■ **TASK DETAILS**
Search the material below for lines containing the string "with", and copy every one you find.

■ **RECORDS FOR THIS EXERCISE**
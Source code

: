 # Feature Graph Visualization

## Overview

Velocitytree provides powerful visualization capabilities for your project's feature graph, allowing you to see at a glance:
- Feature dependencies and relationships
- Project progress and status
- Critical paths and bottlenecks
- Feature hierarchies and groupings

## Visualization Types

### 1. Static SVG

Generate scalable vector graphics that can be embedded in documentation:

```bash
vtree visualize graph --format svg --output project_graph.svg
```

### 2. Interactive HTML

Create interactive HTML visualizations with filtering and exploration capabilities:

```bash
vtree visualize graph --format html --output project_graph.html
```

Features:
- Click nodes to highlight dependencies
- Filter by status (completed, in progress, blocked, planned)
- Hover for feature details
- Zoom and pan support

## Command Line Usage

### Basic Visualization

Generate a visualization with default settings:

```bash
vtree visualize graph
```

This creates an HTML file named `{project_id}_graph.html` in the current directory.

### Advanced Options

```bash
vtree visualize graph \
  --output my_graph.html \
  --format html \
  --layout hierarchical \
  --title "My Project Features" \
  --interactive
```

==

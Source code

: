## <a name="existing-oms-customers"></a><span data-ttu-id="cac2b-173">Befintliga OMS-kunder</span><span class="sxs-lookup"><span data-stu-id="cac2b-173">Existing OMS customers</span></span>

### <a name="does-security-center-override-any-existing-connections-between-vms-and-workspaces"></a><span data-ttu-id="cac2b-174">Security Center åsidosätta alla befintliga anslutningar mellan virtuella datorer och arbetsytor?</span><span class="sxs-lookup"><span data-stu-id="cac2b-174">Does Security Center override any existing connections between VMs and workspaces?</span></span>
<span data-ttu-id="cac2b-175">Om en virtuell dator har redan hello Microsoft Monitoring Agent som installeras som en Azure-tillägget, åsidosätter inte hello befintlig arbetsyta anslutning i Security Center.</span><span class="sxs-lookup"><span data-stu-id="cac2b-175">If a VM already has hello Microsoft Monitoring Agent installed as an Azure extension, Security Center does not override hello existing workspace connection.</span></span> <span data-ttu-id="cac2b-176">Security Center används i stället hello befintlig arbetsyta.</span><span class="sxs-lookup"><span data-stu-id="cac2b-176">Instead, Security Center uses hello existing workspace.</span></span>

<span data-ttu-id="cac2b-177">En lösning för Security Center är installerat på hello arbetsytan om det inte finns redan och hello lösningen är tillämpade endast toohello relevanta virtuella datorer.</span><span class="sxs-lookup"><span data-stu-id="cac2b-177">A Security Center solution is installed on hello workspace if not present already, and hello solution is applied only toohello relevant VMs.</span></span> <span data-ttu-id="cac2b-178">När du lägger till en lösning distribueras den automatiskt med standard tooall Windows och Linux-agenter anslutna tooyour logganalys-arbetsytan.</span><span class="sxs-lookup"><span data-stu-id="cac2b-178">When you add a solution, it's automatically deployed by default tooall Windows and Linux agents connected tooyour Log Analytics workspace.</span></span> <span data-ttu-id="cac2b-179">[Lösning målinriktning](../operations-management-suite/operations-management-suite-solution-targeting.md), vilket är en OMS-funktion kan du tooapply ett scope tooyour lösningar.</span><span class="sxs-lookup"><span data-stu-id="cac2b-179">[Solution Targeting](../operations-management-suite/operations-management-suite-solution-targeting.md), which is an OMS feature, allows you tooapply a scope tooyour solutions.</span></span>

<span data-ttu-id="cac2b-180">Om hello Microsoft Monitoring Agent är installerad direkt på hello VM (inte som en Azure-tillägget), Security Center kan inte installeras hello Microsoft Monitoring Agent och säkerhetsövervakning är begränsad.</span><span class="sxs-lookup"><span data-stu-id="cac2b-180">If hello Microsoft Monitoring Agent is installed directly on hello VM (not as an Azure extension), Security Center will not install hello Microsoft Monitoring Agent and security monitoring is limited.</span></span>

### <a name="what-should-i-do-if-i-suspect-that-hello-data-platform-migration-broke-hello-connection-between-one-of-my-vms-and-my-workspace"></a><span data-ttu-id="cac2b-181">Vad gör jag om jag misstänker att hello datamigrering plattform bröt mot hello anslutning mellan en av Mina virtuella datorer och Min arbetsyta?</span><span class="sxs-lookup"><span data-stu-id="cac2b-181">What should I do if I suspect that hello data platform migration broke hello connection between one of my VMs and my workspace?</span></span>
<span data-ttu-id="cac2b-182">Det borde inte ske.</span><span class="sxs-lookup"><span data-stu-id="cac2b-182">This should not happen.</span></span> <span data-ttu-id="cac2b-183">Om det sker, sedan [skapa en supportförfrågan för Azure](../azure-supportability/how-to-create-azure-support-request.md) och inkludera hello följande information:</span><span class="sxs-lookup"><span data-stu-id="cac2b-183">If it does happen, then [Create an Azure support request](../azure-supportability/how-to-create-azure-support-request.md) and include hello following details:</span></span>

■ **SOLUTION TO THIS EXERCISE**
Create interactive HTML visualizations with filtering and exploration capabilities:
Generate a visualization with default settings:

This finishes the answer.